I can now name nearly a dozen personal injury lawyers in Michigan who get on the computerized police report databases, pull accident reports, and then send solicitation packages – or call the victim’s house – immediately after a car accident.
It is not good for the ethical attorneys in this state. And it’s very bad for car accident victims, who may mistake the attorneys who solicit to be the most qualified to help them (instead of often the most desperate, the most unethical, or both). In most cases, these injury attorneys who send these obnoxious advertisements are under-qualified and exactly the type of lawyers who give most of us a black eye in the public. These are the lawyers that car accident injury victims should be avoiding at all costs.
Here are some of the recent actions taken — or not taken, as the case may be — by the Michigan Supreme Court concerning lawyer solicitation and advertising:
In December 2011, the Michigan Supreme Court rejected a proposed change to Rule 7.3 of the Michigan Rules of Professional Conduct that would have imposed a 30-day prohibition on targeted written solicitations following an injury, death or accident that may give rise to a claim. It also required the labeling of letters and circulars, whether targeted or non-targeted, as advertising material.
Simultaneously, the Court proposed a 14-day waiting period for contact or solicitation, but that time restriction only applies in family law cases.
Sadly, the Supreme Court missed another excellent opportunity to close the loophole in Rule 7.3 which allows some of the most aggressive and unscrupulous attorneys to prey on seriously injured accident victims when they are most vulnerable — in the days, and now even hours, after an accident occurs.
If the Supreme Court were truly serious about cleaning up the shameful attorney solicitation practices in Michigan, they would have at least proposed a 90-day prohibition for attorney solicitation in all cases — especially personal injury cases.
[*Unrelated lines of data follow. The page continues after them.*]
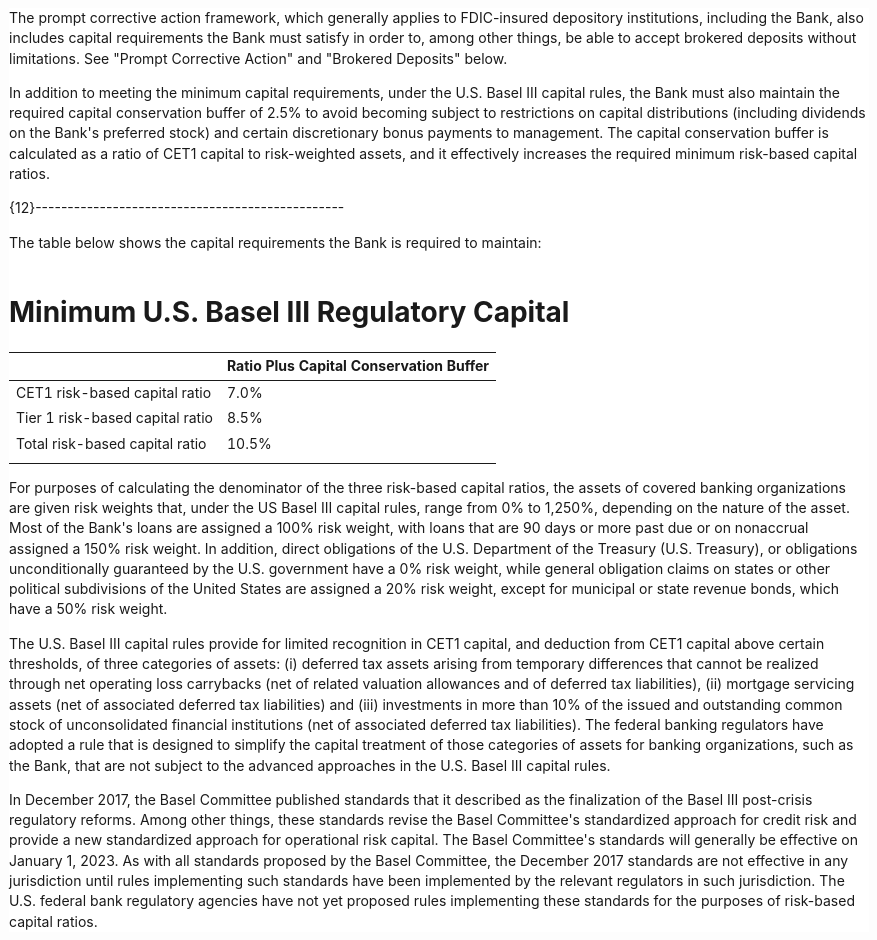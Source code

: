 The prompt corrective action framework, which generally applies to FDIC-insured depository institutions, including the Bank, also includes capital requirements the Bank must satisfy in order to, among other things, be able to accept brokered deposits without limitations. See "Prompt Corrective Action" and "Brokered Deposits" below.

In addition to meeting the minimum capital requirements, under the U.S. Basel III capital rules, the Bank must also maintain the required capital conservation buffer of 2.5% to avoid becoming subject to restrictions on capital distributions (including dividends on the Bank's preferred stock) and certain discretionary bonus payments to management. The capital conservation buffer is calculated as a ratio of CET1 capital to risk-weighted assets, and it effectively increases the required minimum risk-based capital ratios.

{12}------------------------------------------------

The table below shows the capital requirements the Bank is required to maintain:

# **Minimum U.S. Basel III Regulatory Capital**

|                                 | Ratio Plus Capital Conservation Buffer |
|---------------------------------|----------------------------------------|
| CET1 risk-based capital ratio   | 7.0%                                   |
| Tier 1 risk-based capital ratio | 8.5%                                   |
| Total risk-based capital ratio  | 10.5%                                  |
|                                 |                                        |

For purposes of calculating the denominator of the three risk-based capital ratios, the assets of covered banking organizations are given risk weights that, under the US Basel III capital rules, range from 0% to 1,250%, depending on the nature of the asset. Most of the Bank's loans are assigned a 100% risk weight, with loans that are 90 days or more past due or on nonaccrual assigned a 150% risk weight. In addition, direct obligations of the U.S. Department of the Treasury (U.S. Treasury), or obligations unconditionally guaranteed by the U.S. government have a 0% risk weight, while general obligation claims on states or other political subdivisions of the United States are assigned a 20% risk weight, except for municipal or state revenue bonds, which have a 50% risk weight.

The U.S. Basel III capital rules provide for limited recognition in CET1 capital, and deduction from CET1 capital above certain thresholds, of three categories of assets: (i) deferred tax assets arising from temporary differences that cannot be realized through net operating loss carrybacks (net of related valuation allowances and of deferred tax liabilities), (ii) mortgage servicing assets (net of associated deferred tax liabilities) and (iii) investments in more than 10% of the issued and outstanding common stock of unconsolidated financial institutions (net of associated deferred tax liabilities). The federal banking regulators have adopted a rule that is designed to simplify the capital treatment of those categories of assets for banking organizations, such as the Bank, that are not subject to the advanced approaches in the U.S. Basel III capital rules.

In December 2017, the Basel Committee published standards that it described as the finalization of the Basel III post-crisis regulatory reforms. Among other things, these standards revise the Basel Committee's standardized approach for credit risk and provide a new standardized approach for operational risk capital. The Basel Committee's standards will generally be effective on January 1, 2023. As with all standards proposed by the Basel Committee, the December 2017 standards are not effective in any jurisdiction until rules implementing such standards have been implemented by the relevant regulators in such jurisdiction. The U.S. federal bank regulatory agencies have not yet proposed rules implementing these standards for the purposes of risk-based capital ratios.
At a minimum, the Court should have pursued a 30-day prohibition.
Accordingly, I urge my fellow accident attorneys to respond to the Supreme Court’s current proposed changes to Rule 7.3 by urging the justices to put some teeth in the rule by amending it to include either a 90-day or, at least, a 30-day prohibition on attorney solicitation.
When sending your comments and letters to the Michigan Supreme Court, remember to include the proposed rule’s administrative file number, ADM 2010-22. Here’s a link to the Supreme Court’s website where, under “Proposed Rule Amendments” and “Other,” you can see the proposed rule.
Now, that brings us back to the original problem of unknowing car accident victims hiring the first attorney who sends them a letter, when in reality, that injury attorney is most likely not the best qualified to help.
This week, a friend of mine was actually in a rear-end car accident. Within two days, he received several phone calls from Michigan accident attorneys (for those of you who do this, and who left your name and phone numbers on his machine, you are really jeopardizing your license to practice law and I would suggest you stop now) as well as a few packets of solicitation materials in the mail from other attorneys saying he should hire them.
My friend was very surprised, given the nature of his car crash and the immediacy of the attorney solicitations. He said he felt violated and didn’t like the “big brother” feeling he had of predatory lawyers watching him after a misfortune had occurred. He also definitely didn’t like how this reflected on lawyers. Now we have one more member of the public who has a negative association toward the legal profession.
This really needs to stop, for all of our sakes. We need to protect the public and we certainly need to protect the image of our profession. The new proposal by the Michigan Supreme Court is woefully inadequate to protect accident victims from predatory lawyers, especially in this day and age where lawyers can now access police reports the same day a car accident occurs and send a solicitation letter from their office within minutes.
The Supreme Court can do more to protect accident victims. It needs to do more.